Potentially endogenous borrowing and developing country sovereign credit ratings

FSI Papers
July 2005

Abstract

This paper studies the determinants of the foreign currency credit ratings assigned to about 30 developing country national governments by the two leading rating agencies using two different econometric techniques. First, an equation relating the average of the two agencies' ratings assigned to a particular national government to a number of potential determinants, including measures of the country's external debt burden, is estimated by ordinary least squares (OLS) under the assumption that all of the explanatory variables are exogenous. It is shown that, under this assumption, a very large share of the cross-country dispersion of the ratings studied is explained by a small number of variables.
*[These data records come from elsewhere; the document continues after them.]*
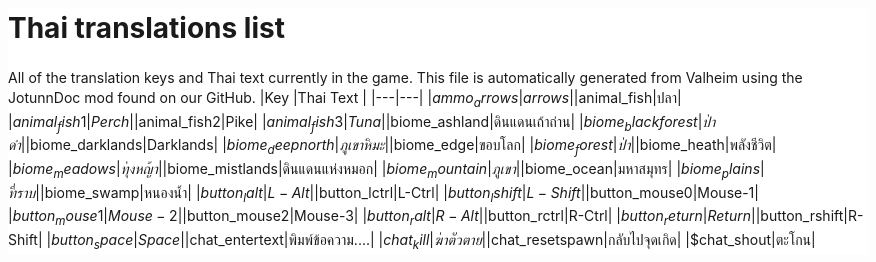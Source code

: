# Thai translations list
All of the translation keys and Thai text currently in the game.
This file is automatically generated from Valheim using the JotunnDoc mod found on our GitHub.
|Key |Thai Text |
|---|---|
|$ammo_arrows|arrows|
|$animal_fish|ปลา|
|$animal_fish1|Perch|
|$animal_fish2|Pike|
|$animal_fish3|Tuna|
|$biome_ashland|ดินแดนเถ้าถ่าน|
|$biome_blackforest|ป่าดำ|
|$biome_darklands|Darklands|
|$biome_deepnorth|ภูเขาหิมะ|
|$biome_edge|ขอบโลก|
|$biome_forest|ป่า|
|$biome_heath|พลังชีวิต|
|$biome_meadows|ทุ่งหญ้า|
|$biome_mistlands|ดินแดนแห่งหมอก|
|$biome_mountain|ภูเขา|
|$biome_ocean|มหาสมุทร|
|$biome_plains|ที่ราบ|
|$biome_swamp|หนองน้ำ|
|$button_lalt|L-Alt|
|$button_lctrl|L-Ctrl|
|$button_lshift|L-Shift|
|$button_mouse0|Mouse-1|
|$button_mouse1|Mouse-2|
|$button_mouse2|Mouse-3|
|$button_ralt|R-Alt|
|$button_rctrl|R-Ctrl|
|$button_return|Return|
|$button_rshift|R-Shift|
|$button_space|Space|
|$chat_entertext|พิมพ์ข้อความ....|
|$chat_kill|ฆ่าตัวตาย|
|$chat_resetspawn|กลับไปจุดเกิด|
|$chat_shout|ตะโกน|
The highly statistically significant variables include a corruption perceptions index, the time elapsed since the resolution of the government's most recent default on its foreign currency debt, debt service on public and publicly guaranteed external debt relative to exports and a measure of the maturity structure of international banking claims against both private and public sector entities in the country. Collectively, these four variables explain 87% of the dispersion in average foreign currency credit ratings. The highly statistically significant variables remain statistically significant under an alternative estimation strategy (instrumental variables estimation) that permits one measure of the country's external debt burden - the ratio of total external debt to gross national income - to respond to the values of these ratings as would be the case if the demand for external financing by developing country entities responded systematically to borrowing costs. No evidence for such feedback is found, suggesting that it may be appropriate to estimate the parameters of rating equations that include measures of the external debt burden by OLS.